A Topology-Aware Localized Update Strategy for Graph-Based ANN Index
Song Yu, Shengyuan Lin, Shufeng Gong, Yongqing Xie, Ruicheng Liu, Yijie Zhou, Ji Sun, Yanfeng Zhang, Guoliang Li, Ge Yu
TL;DR
This work tackles the challenge of dynamic, disk-based graph ANNS where small-batch updates degrade throughput due to unnecessary I/O and costly neighbor pruning. It introduces a topology-aware localized update strategy, featuring a lightweight topology for rapid affected-vertex identification, page-level localized updates to minimize I/O, and an adaptive similar neighbor replacement with a relaxed neighbor limit to curb pruning overhead. The resulting Greator system demonstrates 2.47×–6.45× update throughput gains over FreshDiskANN while maintaining comparable recall and tail latency across eight real-world datasets. The approach combines an update-friendly index design with asynchronous I/O and concurrency controls, offering a practical solution for streaming vector data applications that require real-time updates without sacrificing search quality.
Abstract
The graph-based index has been widely adopted to meet the demand for approximate nearest neighbor search (ANNS) for high-dimensional vectors.

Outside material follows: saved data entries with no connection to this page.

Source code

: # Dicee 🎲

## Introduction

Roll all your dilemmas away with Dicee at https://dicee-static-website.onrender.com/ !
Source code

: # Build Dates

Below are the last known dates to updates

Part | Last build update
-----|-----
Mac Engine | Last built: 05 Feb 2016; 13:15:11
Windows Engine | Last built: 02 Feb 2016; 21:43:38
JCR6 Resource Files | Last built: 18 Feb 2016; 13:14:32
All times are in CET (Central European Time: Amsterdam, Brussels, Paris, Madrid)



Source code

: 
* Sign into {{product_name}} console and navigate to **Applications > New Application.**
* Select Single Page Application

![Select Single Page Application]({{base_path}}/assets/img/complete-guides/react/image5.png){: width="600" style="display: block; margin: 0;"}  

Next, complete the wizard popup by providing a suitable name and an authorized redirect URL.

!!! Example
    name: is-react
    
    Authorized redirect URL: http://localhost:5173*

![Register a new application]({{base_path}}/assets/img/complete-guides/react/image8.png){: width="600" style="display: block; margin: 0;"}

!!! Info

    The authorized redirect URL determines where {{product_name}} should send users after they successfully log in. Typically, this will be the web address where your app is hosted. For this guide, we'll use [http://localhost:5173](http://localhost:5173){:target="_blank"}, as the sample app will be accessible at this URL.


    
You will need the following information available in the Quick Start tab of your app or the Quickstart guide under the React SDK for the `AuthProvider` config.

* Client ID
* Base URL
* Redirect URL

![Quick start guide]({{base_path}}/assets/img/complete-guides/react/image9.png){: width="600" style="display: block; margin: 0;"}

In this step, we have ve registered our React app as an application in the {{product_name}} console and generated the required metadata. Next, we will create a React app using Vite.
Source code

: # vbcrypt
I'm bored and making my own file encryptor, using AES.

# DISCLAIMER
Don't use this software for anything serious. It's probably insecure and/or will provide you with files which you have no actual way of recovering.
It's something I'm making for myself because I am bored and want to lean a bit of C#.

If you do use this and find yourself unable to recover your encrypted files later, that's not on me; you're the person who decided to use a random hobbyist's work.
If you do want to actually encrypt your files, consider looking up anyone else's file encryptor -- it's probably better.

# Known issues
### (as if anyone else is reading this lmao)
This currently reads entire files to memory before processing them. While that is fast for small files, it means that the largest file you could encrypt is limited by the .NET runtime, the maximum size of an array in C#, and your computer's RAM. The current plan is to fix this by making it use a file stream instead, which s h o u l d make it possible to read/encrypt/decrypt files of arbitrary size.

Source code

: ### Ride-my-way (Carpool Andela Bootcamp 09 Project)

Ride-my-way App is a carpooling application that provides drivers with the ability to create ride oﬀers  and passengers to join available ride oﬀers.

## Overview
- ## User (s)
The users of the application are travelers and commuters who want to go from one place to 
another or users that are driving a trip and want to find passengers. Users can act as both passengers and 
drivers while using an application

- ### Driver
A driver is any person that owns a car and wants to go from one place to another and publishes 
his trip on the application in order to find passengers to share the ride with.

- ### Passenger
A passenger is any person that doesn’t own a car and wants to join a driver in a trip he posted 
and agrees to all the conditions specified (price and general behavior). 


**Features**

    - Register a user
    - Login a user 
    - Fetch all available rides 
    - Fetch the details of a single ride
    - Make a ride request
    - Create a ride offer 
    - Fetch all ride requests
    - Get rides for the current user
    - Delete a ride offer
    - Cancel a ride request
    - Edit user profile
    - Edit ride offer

However, in dynamic scenarios involving frequent vector insertions and deletions, existing systems improve update throughput by adopting a batch update method. However, a large batch size leads to significant degradation in search accuracy. This work aims to improve the performance of graph-based ANNS systems in small-batch update scenarios, while maintaining high search efficiency and accuracy. We identify two key issues in existing batch update systems for small-batch updates. First, the system needs to scan the entire index file to identify and update the affected vertices, resulting in excessive unnecessary I/O. Second, updating the affected vertices introduces many new neighbors, frequently triggering neighbor pruning. To address these issues, we propose a topology-aware localized update strategy for graph-based ANN index. We introduce a lightweight index topology to identify affected vertices efficiently and employ a localized update strategy that modifies only the affected vertices in the index file. To mitigate frequent heavy neighbor pruning, we propose a similar neighbor replacement strategy, which connects the affected vertices to only a small number (typically one) of the most similar outgoing neighbors of the deleted vertex during repair. Based on extensive experiments on real-world datasets, our update strategy achieves 2.47X-6.45X higher update throughput than the state-of-the-art system FreshDiskANN while maintaining high search efficiency and accuracy.